Economy Watch: Fed Divided on Interest Rates

The FOMC once again decided against a rate hike in September, with uncertainty that there will be any rate increase by the end of this year.

By Dees Stribling, Contributing Editor

Janet Yellen, Chair of the Board of Governors of the Federal Reserve System

Janet Yellen, Chair of the Board of Governors of the Federal Reserve System

Central bankers seem to be in disagreement about how to proceed with raising the currently ultra-low interest rates, based on The Federal Open Market Committee recently released minutes of its Sept. 20-21 meeting. Some FOMC members believe that waiting might lead to later larger rate increases—and another recession as a result.

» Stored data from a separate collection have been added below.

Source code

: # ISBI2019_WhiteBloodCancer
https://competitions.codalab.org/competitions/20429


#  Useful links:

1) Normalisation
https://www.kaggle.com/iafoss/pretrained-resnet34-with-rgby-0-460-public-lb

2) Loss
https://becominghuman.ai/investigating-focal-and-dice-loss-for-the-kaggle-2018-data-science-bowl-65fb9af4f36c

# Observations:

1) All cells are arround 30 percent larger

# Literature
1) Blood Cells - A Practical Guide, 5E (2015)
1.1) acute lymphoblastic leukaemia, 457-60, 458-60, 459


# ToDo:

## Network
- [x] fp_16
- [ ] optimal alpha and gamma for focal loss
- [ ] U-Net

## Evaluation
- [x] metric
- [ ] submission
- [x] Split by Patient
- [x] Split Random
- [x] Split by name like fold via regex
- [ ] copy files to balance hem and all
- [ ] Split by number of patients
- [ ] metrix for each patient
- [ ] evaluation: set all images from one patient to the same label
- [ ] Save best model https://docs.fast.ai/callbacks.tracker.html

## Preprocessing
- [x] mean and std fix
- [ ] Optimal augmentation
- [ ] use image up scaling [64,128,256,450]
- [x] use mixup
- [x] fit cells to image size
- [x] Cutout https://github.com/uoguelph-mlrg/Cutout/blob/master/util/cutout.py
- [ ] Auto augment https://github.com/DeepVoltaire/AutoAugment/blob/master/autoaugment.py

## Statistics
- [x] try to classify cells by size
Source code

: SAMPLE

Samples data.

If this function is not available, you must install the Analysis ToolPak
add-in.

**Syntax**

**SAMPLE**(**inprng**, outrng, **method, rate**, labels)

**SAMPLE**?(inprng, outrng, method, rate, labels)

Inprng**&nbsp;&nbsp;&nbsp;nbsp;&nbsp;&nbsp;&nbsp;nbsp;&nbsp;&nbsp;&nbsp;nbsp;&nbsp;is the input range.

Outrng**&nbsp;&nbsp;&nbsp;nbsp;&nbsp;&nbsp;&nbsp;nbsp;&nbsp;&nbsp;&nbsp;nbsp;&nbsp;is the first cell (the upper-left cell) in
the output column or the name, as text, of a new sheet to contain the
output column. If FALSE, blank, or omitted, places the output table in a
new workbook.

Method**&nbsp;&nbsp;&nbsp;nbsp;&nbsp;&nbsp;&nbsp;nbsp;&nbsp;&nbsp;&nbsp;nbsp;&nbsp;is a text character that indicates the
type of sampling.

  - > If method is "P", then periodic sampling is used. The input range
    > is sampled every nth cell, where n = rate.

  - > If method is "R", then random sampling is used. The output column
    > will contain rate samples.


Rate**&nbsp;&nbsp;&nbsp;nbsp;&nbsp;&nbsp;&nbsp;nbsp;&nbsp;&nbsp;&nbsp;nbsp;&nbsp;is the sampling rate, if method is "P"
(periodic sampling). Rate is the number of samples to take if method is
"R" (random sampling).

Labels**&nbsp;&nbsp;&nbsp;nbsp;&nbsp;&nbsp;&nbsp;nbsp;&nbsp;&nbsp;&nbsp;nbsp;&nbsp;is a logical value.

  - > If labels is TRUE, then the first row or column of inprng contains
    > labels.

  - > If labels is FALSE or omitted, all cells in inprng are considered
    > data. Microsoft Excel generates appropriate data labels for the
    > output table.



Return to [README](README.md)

“A few participants referred to historical episodes when the unemployment rate appeared to have fallen well below its estimated longer-run normal level,” the report said. “They observed that monetary tightening in those episodes typically had been followed by recession and a large increase in the unemployment rate.”

In other words, raising interest rates can be tricky, and with unintended consequences for the economy. Most of the committee members, on the other hand, “judged this historical experience to be of limited applicability in the present environment because the economy was growing only modestly above trend, inflation was below the Committee’s 2 percent objective and inflation expectations were low—circumstances that differed markedly from those earlier episodes.”

That doesn’t mean that interest rates are going up anytime soon, however. Recent mediocre employment reports, along with the Fed’s probable unwillingness to do anything so close to an election, mean that December is the earliest likely time for a rate increase—though, as usual with the central bank, there’s no way to tell for sure.